Because Michigan had an unlimited coverage plan, it also had a catastrophic claims fund to pay for injuries that exceeded catastrophic levels, or about $600,000. If someone had an auto injury and the subsequent costs exceeded that amount, then they would draw not from the state’s claims fund.

The state legislature’s attempt to lower auto insurance also included making auto medical coverage secondary to health insurance, Cargill said.

The number of people in Michigan who pull from the catastrophic claims fund is about 18,000, Cargill said. Among other benefits, it includes “attended care,” which includes non-medical home care for people who have severe medical needs.

Then came the fee-cut schedule — which was passed in 2019 and took effect in July — that slashed the home care reimbursement services to 45% of what a particular agency used to charge prior to that year. That caused reimbursement to be below the cost needed to sustain an employee to provide care.

Cargill said lawmakers insisted the bill didn’t intend to hurt the home care industry, and that they would try to amend the bill and fix it in the two years between 2019 and 2021. But nothing came to pass.

“It has been a long, distressing, sleepless eight months for long-term catastrophic auto-crash survivors, families, and the home care and residential caregivers they depend on for necessary care,” Cargill wrote in a letter to Michigan House Speaker Jason Wentworth. “Patient recovery, rehabilitation, safety, health, jobs and businesses are at stake. This dire situation was caused when 12 simple billing codes were inadvertently cut. If reinstated, thousands of now helpless humans can receive the lifesaving care they deserve and were promised by the state of Michigan, when they paid into the Michigan Catastrophic Claims Association.”

The new no-fault price controls have already had an immediate impact on home care agencies and other businesses that treat patients with long-term car crash injuries. Some of them had high cost and labor-intensive operations that were calibrated for no-fault’s previously high reimbursements.

Many providers have already closed their doors over the past eight months, but many more are still at risk, Darby Anderson, the chief strategy officer for Addus HomeCare Corporation (Nasdaq: ADUS), told HHCN.

Addus provides home health, hospice and home care services to about 45,000 consumers through 211 locations across 22 states.

“There are a lot of agencies in Michigan where this is their primary source of revenue, so they will close. They will go out of business,” Anderson said. “Or they will maybe try to adapt to be a Medicaid provider or something. There’s probably 25 to 30 that are members of the [Michigan HomeCare & Hospice Association], and I would say probably 80% of those are facing [the potential of] going out of business.”

Anderson is also on the board of the Partnership for Medicaid Home-Based Care.

Others have already dropped long-time patients because the new reimbursements were too low. Now, those patients will likely end up in nursing homes.

Cargill said that since July 2, 2021, about 3,000 people have lost their jobs and nearly two dozen home care providers have closed.

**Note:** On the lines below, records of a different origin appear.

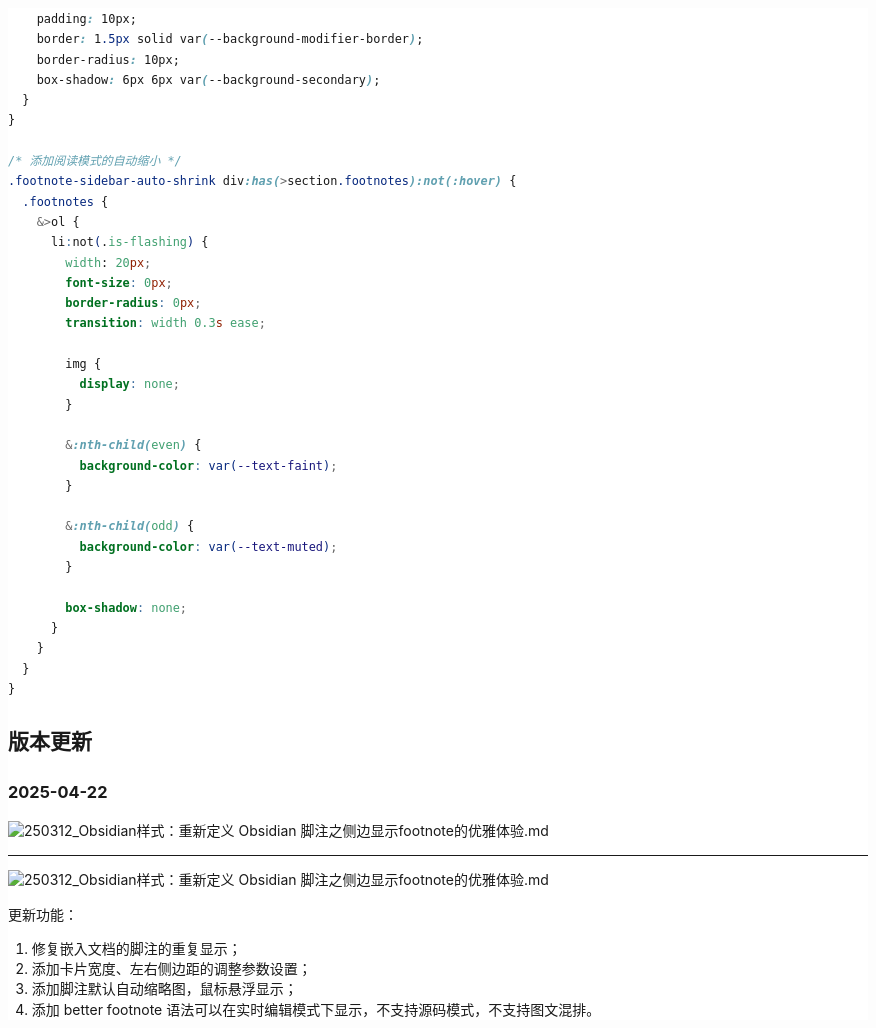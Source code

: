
 ```css
    padding: 10px;
    border: 1.5px solid var(--background-modifier-border);
    border-radius: 10px;
    box-shadow: 6px 6px var(--background-secondary);
  }
}

/* 添加阅读模式的自动缩小 */
.footnote-sidebar-auto-shrink div:has(>section.footnotes):not(:hover) {
  .footnotes {
    &>ol {
      li:not(.is-flashing) {
        width: 20px;
        font-size: 0px;
        border-radius: 0px;
        transition: width 0.3s ease;

        img {
          display: none;
        }

        &:nth-child(even) {
          background-color: var(--text-faint);
        }

        &:nth-child(odd) {
          background-color: var(--text-muted);
        }

        box-shadow: none;
      }
    }
  }
}
```

## 版本更新

### 2025-04-22

![250312_Obsidian样式：重新定义 Obsidian 脚注之侧边显示footnote的优雅体验.md](https://cdn.pkmer.cn/images/202504240201150.gif)

---

![250312_Obsidian样式：重新定义 Obsidian 脚注之侧边显示footnote的优雅体验.md](https://cdn.pkmer.cn/images/202504240201062.png!pkmer)

更新功能：

1. 修复嵌入文档的脚注的重复显示；
2. 添加卡片宽度、左右侧边距的调整参数设置；
3. 添加脚注默认自动缩略图，鼠标悬浮显示；
4. 添加 better footnote 语法可以在实时编辑模式下显示，不支持源码模式，不支持图文混排。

“Home health care providers have been dealing with delays, denials and other stall tactics to get paid,” he said. “Members of the Michigan HomeCare & Hospice Association and the patients that they serve do not have the financial resources or the luxury of time that the insurance industry enjoys. Most have been carrying the financial burden of unpaid services because there was hope that the Michigan legislature would act to make a fix by March 1st.”

Cargill and other advocates were able to introduce a bill in the state House that, he said, would fix the reimbursement for families and agency caregivers. The bill has 57 co-sponsors.

However, Speaker Wentworth recently said the issue was dead and the House wouldn’t consider legislation on the issue for at least another year.

“You never know where these kinds of threats and challenges are going to come from in your state,” Anderson said. “Medicaid is very different in every state, so it could be that there’s a unique program in whichever state that could face this pressure. It’s the constant battle for what’s the appropriate rate of reimbursement to support the delivery of the services.”